Sur le monument, on peut lire qu’il a été érigé par un certain Yoshida Kin’emon, chef de village, en 1842, en souvenir de la famine Tenpô, de 1833-1837. « En 1836, la pluie n’a cessé du début de l’été jusqu’à l’automne. Le froid inhabituel a entraîné de maigres récoltes de céréales et de légumes. Les prix ont grimpé en flèche et la population a dû faire face à la famine. Les périodes de famine surviennent régulièrement, tous les 30 à 50 ans.
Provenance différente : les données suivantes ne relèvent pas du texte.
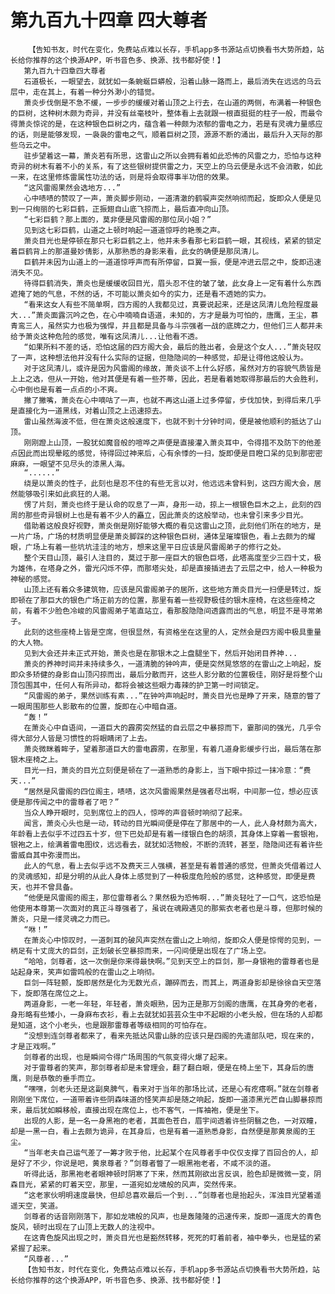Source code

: # 第九百九十四章 四大尊者
        【告知书友，时代在变化，免费站点难以长存，手机app多书源站点切换看书大势所趋，站长给你推荐的这个换源APP，听书音色多、换源、找书都好使！】
       第九百九十四章四大尊者
       石道极长，一眼望去，就犹如一条蜿蜒巨蟒般，沿着山脉一路而上，最后消失在远远的乌云层中，走在其上，有着一种分外渺小的错觉。
       萧炎步伐倒是不急不缓，一步步的缓缓对着山顶之上行去，在山道的两侧，布满着一种银色的巨树，这种树木颇为奇异，并没有丝毫枝叶，整体看上去就跟一根直挺挺的柱子一般，而最令得萧炎惊诧的是，在这种银色巨树之内，蕴含着一种颇为浓郁的雷电之力，若是有灵魂力量感应的话，则是能够发现，一袅袅的雷电之气，顺着巨树之顶，源源不断的涌出，最后升入天际的那些乌云之中。
       驻步望着这一幕，萧炎若有所思，这雷山之所以会拥有着如此恐怖的风雷之力，恐怕与这种奇异的树木有着不小的关系，有了这些银树提供雷之力，天空上的乌云便是永远不会消散，如此一来，在这里修炼雷属性功法的话，则是将会取得事半功倍的效果。
       “这风雷阁果然会选地方...”
       心中啧啧的赞叹了一声，萧炎脚步刚动，一道清澈的鹤唳声突然响彻而起，旋即众人便是见到一只绚丽的七彩巨鹤，正振翅自山底飞掠而上，最后直冲向山顶。
       “七彩巨鹤？那上面的，莫非便是风雷阁的那位凤小姐？”
       见到这七彩巨鹤，山道之上顿时响起一道道惊呼的艳羡之声。
       萧炎目光也是停顿在那只七彩巨鹤之上，他并未多看那七彩巨鹤一眼，其视线，紧紧的锁定着巨鹤背上的那道曼妙倩影，从那熟悉的身影来看，此女的确便是那凤清儿。
       巨鹤并未因为山道上的一道道惊呼声而有所停留，巨翼一振，便是冲进云层之中，旋即迅速消失不见。
       待得巨鹤消失，萧炎也是缓缓收回目光，眉头忍不住的皱了皱，此女身上一定有着什么东西遮掩了她的气息，不然的话，不可能以萧炎如今的实力，还是看不透她的实力。
       “看来这女人有些不简单啊，四方阁的人我都见过，真要说起来，还是这凤清儿危险程度最大...”萧炎面露沉吟之色，在心中喃喃自语道，未知的，方才是最为可怕的，唐鹰，王尘，慕青鸾三人，虽然实力也极为强悍，并且都是具备与斗宗强者一战的底牌之力，但他们三人都并未给予萧炎这种危险的感觉，唯有这凤清儿...让他看不透。
       “如果所料不差的话，恐怕这届的四方阁大会，最后的胜出者，会是这个女人...”萧炎轻叹了一声，这种想法他并没有什么实际的证据，但隐隐间的一种感觉，却是让得他这般认为。
       对于这凤清儿，或许是因为风雷阁的缘故，萧炎谈不上什么好感，虽然对方的容貌气质皆是上上之选，但从一开始，他对其便是有着一些芥蒂，因此，若是看着她取得那最后的大会胜利，心中倒也是有着一点点的小不爽。
       撇了撇嘴，萧炎在心中嘀咕了一声，也就不再这山道上过多停留，步伐加快，到得后来几乎是直接化为一道黑线，对着山顶之上迅速掠去。
       雷山虽然海波不低，但在萧炎这般速度下，也就不到十分钟时间，便是被他顺利的抵达了山顶。
       刚刚蹬上山顶，一股犹如魔音般的喧哗之声便是直接灌入萧炎耳中，令得措不及防下的他差点因此而出现晕眩的感觉，待得回过神来后，心有余悸的一扫，旋即便是目瞪口呆的见到那密密麻麻，一眼望不见尽头的漆黑人海。
       “......”
       绕是以萧炎的性子，此刻也是忍不住的有些无言以对，他远远未曾料到，这四方阁大会，居然能够吸引来如此疯狂的人潮。
       愣了片刻，萧炎也终于是认命的叹息了一声，身形一动，掠上一根银色巨木之上，此刻的四周的那些奇异银树上也是有着不少人的矗立，因此萧炎的这般举动，也未曾引来多少目光。
       借助着这般良好视野，萧炎倒是刚好能够大概的看见这雷山之顶，此刻他们所在的地方，是一片广场，广场的材质明显便是萧炎脚踩的这种银色巨树，通体呈璀璨银色，看上去颇为的耀眼，广场上有着一些坑坑洼洼的地方，想来这里平日应该是风雷阁弟子的修行之处。
       整个天目山顶，最引人注目的，莫过于那一座巨大的银色巨塔，此塔高度至少三四十丈，极为雄伟，在塔身之外，雷光闪烁不停，而那塔尖处，却是直接插进去了云层之中，给人一种极为神秘的感觉。
       山顶上还有着众多建筑物，应该是风雷阁弟子的居所，这些地方萧炎目光一扫便是转过，旋即顿在了那巨大的银色广场正前方的位置，那里有着一些视野极佳的银木座椅，在这些座椅之前，有着不少脸色冷峻的风雷阁弟子笔直站立，看那股隐隐间透露而出的气息，明显不是寻常弟子。
       此刻的这些座椅上皆是空席，但很显然，有资格坐在这里的人，定然会是四方阁中极具重量的大人物。
       见到大会还并未正式开始，萧炎也是在那银木之上盘腿坐下，然后开始闭目养神...
       萧炎的养神时间并未持续多久，一道清脆的钟吟声，便是突然晃悠悠的在雷山之上响起，旋即众多矫健的身影自山顶闪掠而出，最后分散而开，这些人影分散的位置极佳，刚好是将整个山顶包围其中，任何人有所异动，都将会被这些眼力毒辣的护卫第一时间锁定。
       “风雷阁的弟子，果然训练有素...”在钟吟声响起时，萧炎目光也是睁了开来，随意的瞥了一眼周围那些人影散布的位置，旋即在心中暗自道。
       “轰！”
       在萧炎心中自语间，一道巨大的霹雳突然猛的自云层之中暴掠而下，霎那间的强光，几乎令得大部分人皆是习惯性的将眼睛闭了上去。
       萧炎微眯着眸子，望着那道巨大的雷电霹雳，在那里，有着几道身影缓步行出，最后落在那银木座椅之上。
       目光一扫，萧炎的目光立刻便是顿在了一道熟悉的身影上，当下眼中掠过一抹冷意：“费天...”
       “居然是风雷阁的四位阁主，啧啧，这次风雷阁果然是强者尽出啊，中间那一位，想必应该便是那传闻之中的雷尊者了吧？”
       当众人睁开眼时，见到席位上的四人，惊哗的声音顿时响彻了起来。
       闻言，萧炎心头也是一动，转动的目光瞬间便是停在了那居中的一人，此人身材颇为高大，年龄看上去似乎不过四五十岁，但下巴处却是有着一缕银白色的胡须，其身体上穿着一套银袍，银袍之上，绘满着雷电图纹，远远看去，就犹如活物般，不断的流转，甚至，隐隐间还有着许些雷威自其中弥漫而出。
       此人的气息，看上去似乎远不及费天三人强横，甚至是有着普通的感觉，但萧炎凭借着过人的灵魂感知，却是分明的从此人身体上感觉到了一种极度危险般的感觉，这种感觉，即便是费天，也并不曾具备。
       “他便是风雷阁的阁主，那位雷尊者么？果然极为恐怖啊...”萧炎轻吐了一口气，这恐怕是他使用本尊第一次面对的真正斗尊强者了，虽说在魂殿遇见的那紫衣老者也是斗尊，但那时候的萧炎，只是一缕灵魂之力而已。
       “咻！”
       在萧炎心中惊叹时，一道刺耳的破风声突然在雷山之上响彻，旋即众人便是惊愕的见到，一柄足有十丈庞大的巨剑，正划破长空暴掠而来，一闪间便是出现在了广场上空。
       “哈哈，剑尊者，这一次倒是你来得最快啊。”见到天空上的巨剑，那一身银袍的雷尊者也是站起身来，笑声如雷鸣般的在雷山之上响彻。
       巨剑一阵轻颤，旋即居然是化为无数光点，蹦碎而去，而其上，两道身影却是徐徐自天空落下，旋即落在席位之上。
       两道身影，一老一年轻，年轻者，萧炎眼熟，因为正是那万剑阁的唐鹰，在其身旁的老者，身形略有些矮小，一身麻布衣衫，看上去就犹如芸芸众生中不起眼的小老头般，但在场的人却都是知道，这个小老头，也是跟那雷尊者等级相同的可怕存在。
       “没想到连剑尊者都来了，看来先抵达风雷山脉的应该只是四阁的先遣部队吧，现在来的，才是正戏啊。”
       剑尊者的出现，也是瞬间令得广场周围的气氛变得火爆了起来。
       对于雷尊者的笑声，那剑尊者却是未曾理会，翻了翻白眼，便是在椅上坐下，其身后的唐鹰，则是恭敬的垂手而立。
       “嘿嘿，剑老头还是这副臭脾气，看来对于当年的那场比试，还是心有疙瘩啊。”就在剑尊者刚刚坐下席位，一道带着许些阴森味道的怪笑声却是随之响起，旋即一道漆黑光芒自山脚暴掠而来，最后犹如瞬移般，直接出现在席位上，也不客气，一挥袖袍，便是坐下。
       出现的人影，是一名一身黑袍的老者，其面色苍白，眉宇间透着许些阴翳之色，一对双瞳，却是一黑一白，看上去颇为诡异，在其身后，也是有着一道熟悉身影，自然便是那黄泉阁的王尘。
       “当年老夫自己运气差了一筹才败于他，比起某个在风尊者手中仅仅支撑了百回合的人，却是好了不少，你说是吧，黄泉尊者？”剑尊者瞥了一眼黑袍老者，不咸不淡的道。
       听得此话，那黑袍老者眼神顿时阴寒了下来，然而其刚欲出言反讽，脸色却是微微一变，阴森目光，紧紧的盯着天空，那里，一道宛如龙啸般的风声，突然传来。
       “这老家伙明明速度最快，但却总喜欢最后一个到...”剑尊者也是抬起头，浑浊目光望着遥遥天空，笑道。
       剑尊者的话音刚刚落下，那如龙啸般的风声，也是轰隆隆的迅速传来，旋即一道庞大的青色旋风，顿时出现在了山顶上无数人的注视中。
       在这青色旋风出现之时，萧炎目光也是豁然转移，死死的盯着前者，袖中拳头，也是猛的紧紧握了起来。
       “风尊者...”
       【告知书友，时代在变化，免费站点难以长存，手机app多书源站点切换看书大势所趋，站长给你推荐的这个换源APP，听书音色多、换源、找书都好使！】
Chacun doit travailler dur dans les champs en temps normal et se préparer à une éventuelle pénurie. »
La stèle commémorative lance un avertissement fort : les périodes de famine peuvent se reproduire. (Avec l’aimable autorisation du gouvernement municipal d’Ogawa)
La famine de l’ère Tenpô
En 1833, 20 ans avant que l’arrivée du commodore Matthew Perry et de sa flottille de navires noirs ne jette le Japon dans un tournant de son histoire, les récoltes ont été particulièrement mauvaises en raison de pluies torrentielles dévastatrices, d’inondations et d’un été anormalement froid, notamment dans les régions du nord-est et du Kantô. Les prix du riz ont grimpé en flèche, non sans conséquences pour les agriculteurs comme pour les citadins. Le shogunat et les clans locaux ont eu beau créer des sukuigoya, des points de ravitaillement, et mettre à disposition des stocks de riz, cela n’a pas été suffisant et de nombreuses personnes sont mortes de faim ou de maladie.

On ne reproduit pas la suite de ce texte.